J. S. Afr. Inst. Min. Metall. vol.116 no.4 Johannesburg Abr. 2016 



Matte - tap-hole clay - refractory brick interaction in a PGM smelter



J. Du Toit; R.D. Cromarty; A.M. Garbers-Craig

Department of Materials Science and Metallurgical Engineering, University of Pretoria




Penetration of matte into tap-hole bricks causes detrimental refractory wear, which can lead to furnace breakouts. The ability of the tap-hole clay to form a protective layer on the brick, thereby limiting matte penetration was investigated by examining the interaction between platinum group metal (PGM) matte, tap-hole clay, and alumina-chrome refractory bricks on a laboratory scale.
Samples containing clay and brick as well as samples containing clay, brick, and matte were heated to different temperatures to establish the clay-brick interaction and the extent of matte penetration. The greatest degree of physical contact between the brick and clay was achieved at curing temperatures of 600°C. Poor clay-brick contact was observed in the sample that was heated to 900°C.
Matte displaced the clay in the clay-brick-matte sample that was heated to 1350°C, with significant matte penetration into the brick. Less matte penetration was observed when the clay-brick-matte sample was heated to 1500°C. Less matte penetration was also observed in the clay-brick-matte sample in which the clay and brick were pre-baked at 800°C, and the sample then reacted with matte at 1350°C.

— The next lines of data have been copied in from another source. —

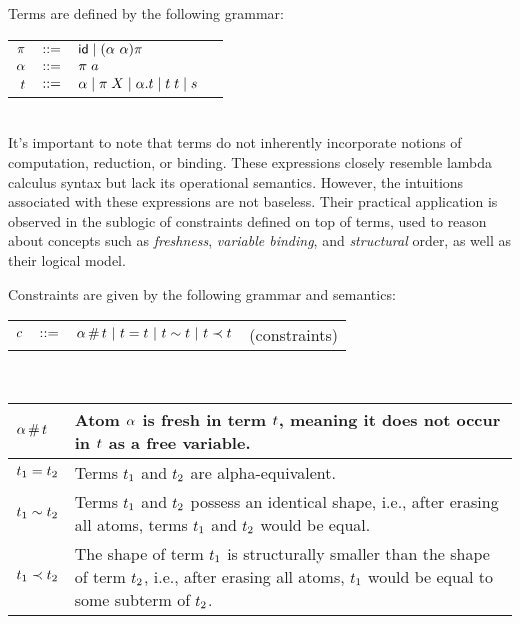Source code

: \documentclass[english, mgr]{iithesis}
\renewcommand{\it}[1]{\textit{#1}}
\begin{document}
Terms are defined by the following grammar:
\\
\begin{tabular}{rclr}
    $\pi$    & $::=$ & $\mathsf{id} \mid (\alpha\ \alpha) \pi$ \\
    $\alpha$ & $::=$ & $\pi \; a$ \\
    $t$    & $::=$ & $\alpha \mid \pi \; X \mid \alpha. t \mid t \; t \mid s$
\end{tabular}
\\

It's important to note that terms do not inherently incorporate notions of computation, reduction, or binding.
These expressions closely resemble lambda calculus syntax but lack its operational semantics.
However, the intuitions associated with these expressions are not baseless.
Their practical application is observed in the sublogic of constraints defined on top of terms,
used to reason about concepts such as \it{freshness}, \it{variable binding}, and \it{structural} order, as well as their logical model.

Constraints are given by the following grammar and semantics:
\\
\begin{tabular}{rclr}
    $c$  & $::=$ & $\alpha \,\#\, t
                   \ |\  t = t
                   \ |\  t \sim t
                   \ |\  t \prec t$
        & (constraints)
\end{tabular}
\\
\begin{tabularx}{\linewidth}{|l|X|}
  \hline
  $\alpha \,\#\, t$ & Atom $\alpha$ is fresh in term $t$, meaning it does not occur in $t$ as a free variable. \\
  \hline
  $t_1 = t_2$ & Terms $t_1$ and $t_2$ are alpha-equivalent. \\
  \hline
  $t_1 \sim t_2$ & Terms $t_1$ and $t_2$ possess an identical shape, i.e., after erasing all atoms, terms $t_1$ and $t_2$ would be equal. \\
  \hline
  $t_1 \prec t_2$ & The shape of term $t_1$ is structurally smaller than the shape of term $t_2$, i.e., after erasing all atoms, $t_1$ would be equal to some subterm of $t_2$. \\
  \hline
\end{tabularx}
\end{document}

Keywords: tap-hole clay, alumina-chrome refractory bricks, PGM matte, reaction interface, penetration




Floatation concentrate from ore from the eastern Bushveld Complex of South Africa, specifically the Platreef, Merensky, and UG2 reefs, forms the feed to the Polokwane platinum smelter (Hundermark, De Villiers, and Ndlovu, 2006). The ore from the UG2 Reef has a high chromite content, which requires high operating temperatures (1500-1700°C) to avoid chromium spinel build-up in the furnace hearth. These high operating temperatures lead to matte superheats in the vicinity of 500-600°C, which put increased demands on the refractory materials (Nelson et al., 2005).

Upon tapping, the matte moves through the tap-hole, which consists of an alumina-chrome refractory brick-lined tapping channel (Hundermark, De Villiers, and Ndlovu, 2006). The flow of molten matte is stopped by the injection of tap-hole clay to form a plug in the tap-hole. The tap-hole clay hardens and strengthens during curing to obtain the required hardness and refractoriness against penetration, corrosion and erosion (Nelson and Hundermark, 2014).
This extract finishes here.